# [TASK]
Output, word for word, every line from the line with "phone call animation" through the final line of the data below.

# [Dataset entries]
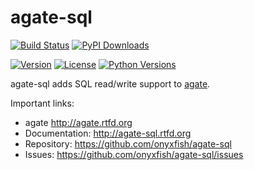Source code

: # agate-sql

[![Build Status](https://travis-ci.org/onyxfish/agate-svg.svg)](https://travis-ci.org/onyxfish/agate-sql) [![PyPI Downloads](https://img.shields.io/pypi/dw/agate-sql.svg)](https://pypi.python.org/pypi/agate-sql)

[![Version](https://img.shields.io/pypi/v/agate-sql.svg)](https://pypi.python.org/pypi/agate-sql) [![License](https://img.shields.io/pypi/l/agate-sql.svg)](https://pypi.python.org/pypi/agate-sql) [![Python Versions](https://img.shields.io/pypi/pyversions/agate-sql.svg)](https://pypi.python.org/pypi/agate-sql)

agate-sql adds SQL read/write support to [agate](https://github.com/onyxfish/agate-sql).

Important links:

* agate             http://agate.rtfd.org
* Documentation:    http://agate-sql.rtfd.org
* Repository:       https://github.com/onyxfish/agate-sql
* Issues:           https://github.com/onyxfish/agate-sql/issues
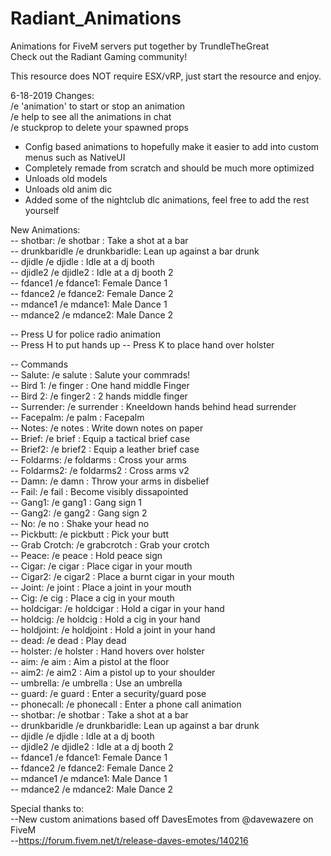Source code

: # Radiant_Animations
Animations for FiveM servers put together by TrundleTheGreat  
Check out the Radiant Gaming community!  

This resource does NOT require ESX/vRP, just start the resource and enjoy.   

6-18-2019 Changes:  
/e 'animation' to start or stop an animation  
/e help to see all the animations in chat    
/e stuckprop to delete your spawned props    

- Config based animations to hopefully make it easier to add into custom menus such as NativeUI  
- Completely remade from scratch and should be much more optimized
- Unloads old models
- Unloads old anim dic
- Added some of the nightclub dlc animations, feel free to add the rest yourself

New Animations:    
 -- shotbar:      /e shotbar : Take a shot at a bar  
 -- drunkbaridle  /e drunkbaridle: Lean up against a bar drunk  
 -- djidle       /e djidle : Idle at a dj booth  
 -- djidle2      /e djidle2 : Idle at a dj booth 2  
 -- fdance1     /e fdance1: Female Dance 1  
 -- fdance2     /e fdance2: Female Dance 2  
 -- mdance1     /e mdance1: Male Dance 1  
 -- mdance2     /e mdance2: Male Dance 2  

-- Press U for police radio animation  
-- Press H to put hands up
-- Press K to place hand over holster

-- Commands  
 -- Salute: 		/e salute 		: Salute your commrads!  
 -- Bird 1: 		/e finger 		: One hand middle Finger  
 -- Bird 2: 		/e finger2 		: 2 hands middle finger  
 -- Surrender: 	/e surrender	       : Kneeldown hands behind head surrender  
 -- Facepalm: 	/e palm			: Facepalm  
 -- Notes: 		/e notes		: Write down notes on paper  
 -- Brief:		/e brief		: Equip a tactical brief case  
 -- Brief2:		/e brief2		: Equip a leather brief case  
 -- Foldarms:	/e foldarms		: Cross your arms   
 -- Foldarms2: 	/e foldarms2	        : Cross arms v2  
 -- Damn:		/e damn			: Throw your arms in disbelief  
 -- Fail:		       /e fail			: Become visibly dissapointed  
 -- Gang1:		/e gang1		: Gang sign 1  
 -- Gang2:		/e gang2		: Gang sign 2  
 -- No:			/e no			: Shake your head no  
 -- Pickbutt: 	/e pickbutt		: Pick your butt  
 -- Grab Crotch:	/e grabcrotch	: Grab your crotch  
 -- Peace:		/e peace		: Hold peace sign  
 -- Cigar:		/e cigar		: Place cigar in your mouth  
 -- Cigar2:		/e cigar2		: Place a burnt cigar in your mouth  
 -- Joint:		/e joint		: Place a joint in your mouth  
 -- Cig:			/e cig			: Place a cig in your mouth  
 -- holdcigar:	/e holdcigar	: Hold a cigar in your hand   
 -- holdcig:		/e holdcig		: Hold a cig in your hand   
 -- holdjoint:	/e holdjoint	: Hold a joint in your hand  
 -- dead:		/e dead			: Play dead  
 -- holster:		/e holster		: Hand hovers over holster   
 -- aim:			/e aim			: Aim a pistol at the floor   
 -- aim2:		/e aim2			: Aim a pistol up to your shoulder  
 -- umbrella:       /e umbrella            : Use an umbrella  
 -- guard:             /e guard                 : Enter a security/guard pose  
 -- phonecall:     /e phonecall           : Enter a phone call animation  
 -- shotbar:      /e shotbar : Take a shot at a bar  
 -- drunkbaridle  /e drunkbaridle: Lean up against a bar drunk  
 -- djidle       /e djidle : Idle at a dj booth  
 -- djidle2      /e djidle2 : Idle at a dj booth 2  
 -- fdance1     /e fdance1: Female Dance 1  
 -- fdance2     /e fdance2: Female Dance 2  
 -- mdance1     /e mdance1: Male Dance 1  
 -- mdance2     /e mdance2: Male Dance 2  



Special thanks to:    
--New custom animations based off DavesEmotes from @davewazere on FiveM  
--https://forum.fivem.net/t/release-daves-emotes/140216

# [SOLUTION]
 -- phonecall:     /e phonecall           : Enter a phone call animation  
 -- shotbar:      /e shotbar : Take a shot at a bar  
 -- drunkbaridle  /e drunkbaridle: Lean up against a bar drunk  
 -- djidle       /e djidle : Idle at a dj booth  
 -- djidle2      /e djidle2 : Idle at a dj booth 2  
 -- fdance1     /e fdance1: Female Dance 1  
 -- fdance2     /e fdance2: Female Dance 2  
 -- mdance1     /e mdance1: Male Dance 1  
 -- mdance2     /e mdance2: Male Dance 2  



Special thanks to:    
--New custom animations based off DavesEmotes from @davewazere on FiveM  
--https://forum.fivem.net/t/release-daves-emotes/140216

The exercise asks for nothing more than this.